If he's been living in the wild, might be a good idea to try and simulate "wilder" sources of food, like he would have been eating before? Maybe fish or crickets would appeal to him more than pellets? 

It could be that he's just stressed and needs some time to settle, but at the end of the day, if he's not eating, the best thing you could do, imo, is to find somewhere nearby to where you found him, and let him go. He's wild, after all; it's where he belongs.

I rescued some baby blueys from certain death, once. They stayed wild - they never tamed, and they hated being in captivity. So we just fattened them up and made sure they were hunting properly over winter, and released them with full bellies once it warmed up again. It was really satisfying experience.


----------



## Schlumpe (Apr 13, 2010)

Hi Dragon Lover, I would recommend stop feeding the frozen dinners and pellets and bloodworms.
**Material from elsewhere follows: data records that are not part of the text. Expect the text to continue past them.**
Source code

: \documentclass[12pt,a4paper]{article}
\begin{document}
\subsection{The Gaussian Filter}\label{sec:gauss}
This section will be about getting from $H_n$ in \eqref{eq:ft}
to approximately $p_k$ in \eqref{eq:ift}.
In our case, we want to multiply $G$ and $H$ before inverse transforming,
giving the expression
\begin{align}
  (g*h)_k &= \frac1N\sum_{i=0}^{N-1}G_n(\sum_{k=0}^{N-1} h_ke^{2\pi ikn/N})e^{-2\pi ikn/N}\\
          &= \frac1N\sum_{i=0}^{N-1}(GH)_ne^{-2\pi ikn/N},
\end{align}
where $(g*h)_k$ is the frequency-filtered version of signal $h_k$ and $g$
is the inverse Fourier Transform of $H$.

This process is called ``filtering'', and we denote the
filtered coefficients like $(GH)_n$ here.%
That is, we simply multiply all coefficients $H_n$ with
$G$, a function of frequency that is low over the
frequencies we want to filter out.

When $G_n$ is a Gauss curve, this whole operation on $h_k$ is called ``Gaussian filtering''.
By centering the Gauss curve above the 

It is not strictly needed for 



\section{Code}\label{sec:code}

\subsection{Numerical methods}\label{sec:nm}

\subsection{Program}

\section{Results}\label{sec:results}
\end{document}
These are not a good source of food for turtles.

See the attached link for a care sheet.

Australian Freshwater Turtles


----------



## Funkstaa (Apr 13, 2010)

I have to agree with Kristy, you need to offer them more of a 'wild diet' maybe grab some feeder fish or something but at the same time you need to release them as they aren't accostomed to captivity and it would be cruel to keep them.In the meantime though make sure you have a uv light on them a decent filter ( some calgrit wouldn't hurt if you can get ahold of it ) and check out australianfreshwaterturtles.com.au


----------



## JAS101 (Apr 13, 2010)

Dragon--Lover said:


> Hi Everyone,
> 
> I saved a baby ELN turtle's life last week from a construction site. It is the only one that survived the big machines.
> 
> ...


ok first off , what state are u in?
u need to release the turtle back to the wild as its illegal to take wildlife .if releasing isnt an option the id seek a registered wildlife carer and hand it over to them .


----------



## Vincey (Apr 13, 2010)

moar sirenz plz.. 

Good job for rescuing it from a *construction site *whether it's illegal or not(which it is) i personally think you did the correct thing if its life was more endangered being there than in the* TEMPORARY* care of yourself. 
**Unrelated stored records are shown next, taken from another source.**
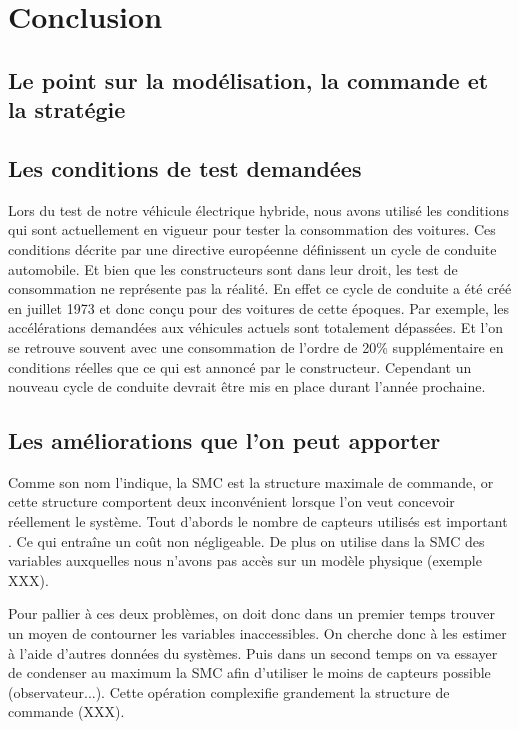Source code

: \section{Conclusion}

\subsection{Le point sur la modélisation, la commande et la stratégie}


\subsection{Les conditions de test demandées}

Lors du test de notre véhicule électrique hybride, nous avons utilisé les conditions qui sont actuellement en vigueur pour tester la consommation des voitures. Ces conditions décrite par une directive européenne définissent un cycle de conduite automobile. Et bien que les constructeurs sont dans leur droit, les test de consommation ne représente pas la réalité. En effet ce cycle de conduite a été créé en juillet 1973 et donc conçu pour des voitures de cette époques. Par exemple, les accélérations demandées aux véhicules actuels sont totalement dépassées. Et l'on se retrouve souvent avec une consommation de l'ordre de 20\% supplémentaire en conditions réelles que ce qui est annoncé par le constructeur. Cependant un nouveau cycle de conduite devrait être mis en place durant l'année prochaine. 


\subsection{Les améliorations que l'on peut apporter}

Comme son nom l'indique, la SMC est la structure maximale de commande, or cette structure comportent deux inconvénient lorsque l'on veut concevoir réellement le système. Tout d'abords le nombre de capteurs utilisés est important . Ce qui entraîne un coût non négligeable. De plus on utilise dans la SMC des variables auxquelles nous n'avons pas accès sur un modèle physique (exemple XXX). 

Pour pallier à ces deux problèmes, on doit donc dans un premier temps trouver un moyen de contourner les variables inaccessibles. On cherche donc à les estimer à l'aide d'autres données du systèmes. Puis dans un second temps on va essayer de condenser au maximum la SMC afin d'utiliser le moins de capteurs possible (observateur...). Cette opération complexifie grandement la structure de commande (XXX).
I will say that i agree with zoojas, hand it over or release it.


----------



## JAS101 (Apr 13, 2010)

VinceFASSW said:


> moar sirenz plz..
> 
> Good job for rescuing it from a *construction site *whether it's illegal or not(which it is) i personally think you did the correct thing if its life was more endangered being there than in the* TEMPORARY* care of yourself.
> 
> I will say that i agree with zoojas, hand it over or release it.


i agree[ never said i didnt] , i would have done the same thing [ resscue it from danger] but then id release it , or hand it over .


----------



## Dragon--Lover (Apr 14, 2010)

Thanks everyone for your responces. Just a quick update, the little guy is eating. 

I called a reptile park to hand him in and the only thing they kept on suggesting is to release him back in the wild. The pond he used to live in does not exist any more. All water flow is being diverted to underground drainage. I know for a fact if I do release him back in the wild whereI found him the construction site will kill him.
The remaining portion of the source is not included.